Mesoscale modeling...

I am getting ready to setup a mesoscale model on one of my workstations, and I am not sure which one I want to try this go around...

I usually run the Workstation ETA (WS ETA) from the SOO/STRC, which is a very easy setup. They provide everything needed to run the model "out of the box". It automatically collects the needed data, converts it, and runs the model - the only thing the user needs to do is setup the config file in the beginning.

I have also been looking into the WRF model. It's alot more complicated than running the WS ETA, since it's not really automated (you have to program your own scripts to get the correct data, then apply each program). I assume the MM5 is run in a similar fashion.

I asked Dr. Greg Mann (our local NWS's SOO), and he actually recommended the WS ETA since it's alot easier to run, and since the current benefits of the WRF over the WS ETA aren't really all that great as of yet (in addition to the fact that mesoscale modeling is far from perfect anyway).

I'm thinking of sticking with the WS ETA... Anyone have experience with the WRF, or any significant reason to stray from the WS ETA and go with the WRF?
 
Anyone? With all the people with a met and/or college backround, no one has ever tried running the WRF or knows the advantages of the WRF over other mesoscale models? :x :lol:
 
WRF would be cool to run, so if you want to undertake the effort, let me know how it goes! I've been wanting to run the WS-ETA on my laptop since last winter, but I've been waiting for a good NTFS-on-Linux solution so I don't need to repartition my hard drive (read: wipe the hard drive clean). I suppose I could perhaps buy the Norton partition, but I'd hate to spend $70 on a program I'll use once. I haven't paid attn to the NTFS-on-linux effort lately, so perhaps there is a way yet that allows me to read my NTFS partition (which is the windows partition, and holds all data) while on the Linux side (FAT partitioned).
 
Quick question, exactly how do you run models on your own computer? GEMPAK or other programs?

It does sound like something I would like to do also when this semester ends.

Mick
 
The SOO/STRC WS ETA is by far the easiest to setup, provided you follow the instructions...

With the WRF - I always thought it had the ability to initialize using real-time data (nids, satellite, OBS, etc.) via a 3DVAR program? Looking through the user manual, I only see that the program accepts sounding/RAOB data. If I could find out how to add the other sources that I mentioned, then I would definitely try the WRF hands down.

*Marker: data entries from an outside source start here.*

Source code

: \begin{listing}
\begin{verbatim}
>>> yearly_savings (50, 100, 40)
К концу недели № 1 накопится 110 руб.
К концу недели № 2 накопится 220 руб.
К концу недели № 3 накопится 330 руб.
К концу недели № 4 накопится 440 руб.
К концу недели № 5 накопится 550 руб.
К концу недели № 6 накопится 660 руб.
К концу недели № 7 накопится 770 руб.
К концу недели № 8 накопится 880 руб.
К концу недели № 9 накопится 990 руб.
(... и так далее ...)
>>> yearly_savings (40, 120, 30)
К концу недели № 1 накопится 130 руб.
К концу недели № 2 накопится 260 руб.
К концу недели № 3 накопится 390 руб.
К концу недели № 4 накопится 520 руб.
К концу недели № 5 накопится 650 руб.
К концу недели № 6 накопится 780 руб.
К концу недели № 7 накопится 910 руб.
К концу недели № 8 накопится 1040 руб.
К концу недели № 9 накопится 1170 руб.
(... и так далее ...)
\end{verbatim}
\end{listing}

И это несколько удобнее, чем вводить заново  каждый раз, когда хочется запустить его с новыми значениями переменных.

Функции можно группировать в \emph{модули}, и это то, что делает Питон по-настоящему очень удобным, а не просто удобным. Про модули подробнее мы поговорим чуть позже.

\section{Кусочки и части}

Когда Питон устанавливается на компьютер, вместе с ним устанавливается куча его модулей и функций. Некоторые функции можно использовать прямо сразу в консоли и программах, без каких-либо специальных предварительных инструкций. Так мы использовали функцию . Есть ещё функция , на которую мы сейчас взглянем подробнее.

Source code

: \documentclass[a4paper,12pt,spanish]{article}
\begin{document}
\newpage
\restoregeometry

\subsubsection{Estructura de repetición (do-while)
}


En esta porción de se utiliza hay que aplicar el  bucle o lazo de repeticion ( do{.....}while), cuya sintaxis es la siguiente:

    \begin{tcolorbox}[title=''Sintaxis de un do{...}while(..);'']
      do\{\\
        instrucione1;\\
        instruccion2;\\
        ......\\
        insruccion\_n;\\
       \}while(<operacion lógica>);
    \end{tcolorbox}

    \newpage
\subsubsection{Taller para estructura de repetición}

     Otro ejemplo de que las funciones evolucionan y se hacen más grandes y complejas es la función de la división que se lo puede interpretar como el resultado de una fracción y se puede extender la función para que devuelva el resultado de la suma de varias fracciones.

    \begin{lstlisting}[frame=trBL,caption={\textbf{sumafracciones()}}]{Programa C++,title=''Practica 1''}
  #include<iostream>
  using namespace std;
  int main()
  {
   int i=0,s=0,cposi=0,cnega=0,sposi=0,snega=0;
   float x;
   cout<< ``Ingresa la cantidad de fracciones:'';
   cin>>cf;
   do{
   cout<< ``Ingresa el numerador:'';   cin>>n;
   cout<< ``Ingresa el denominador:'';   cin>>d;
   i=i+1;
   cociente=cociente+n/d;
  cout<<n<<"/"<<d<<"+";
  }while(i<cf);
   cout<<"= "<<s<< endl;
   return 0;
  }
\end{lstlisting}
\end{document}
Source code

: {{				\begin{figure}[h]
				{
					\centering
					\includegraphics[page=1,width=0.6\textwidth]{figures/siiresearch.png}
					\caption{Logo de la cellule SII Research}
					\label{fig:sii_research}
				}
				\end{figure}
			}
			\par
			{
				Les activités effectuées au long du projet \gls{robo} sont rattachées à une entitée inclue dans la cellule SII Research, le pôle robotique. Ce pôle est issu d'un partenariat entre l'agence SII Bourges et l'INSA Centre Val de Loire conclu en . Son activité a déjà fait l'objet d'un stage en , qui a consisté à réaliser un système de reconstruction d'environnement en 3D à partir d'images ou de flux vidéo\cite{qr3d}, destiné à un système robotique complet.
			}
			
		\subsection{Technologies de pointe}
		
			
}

As for your question Mick, Jeff posted some good resources. You would generally need to have a relatively fast Linux system (you can download Fedora for free at Redhat.com)... To view the data, GEMPAK is what is typically used for the WS ETA, but I'm not sure about the WRF. I think the output files are all in netCDF, which I have no experience with...
 
Thank guys. I really think I will take some time on the brake and get this up a going for next season. I have an extra machine in which I can use to run which ever model I choose to run. It is not the best machine but if I can get my hands on onther 512mb of RAM it may jsut do the job. Of course the Linux is in itself going to be a handfull by itself. I have not even messed with Linux. I have also wanted to get GEMPAK up and going to so that will part of that task also.

Thanks again...

Mick
 
Originally posted by Mickey Ptak
Thank guys. I really think I will take some time on the brake and get this up a going for next season. I have an extra machine in which I can use to run which ever model I choose to run. It is not the best machine but if I can get my hands on onther 512mb of RAM it may jsut do the job. Of course the Linux is in itself going to be a handfull by itself. I have not even messed with Linux. I have also wanted to get GEMPAK up and going to so that will part of that task also.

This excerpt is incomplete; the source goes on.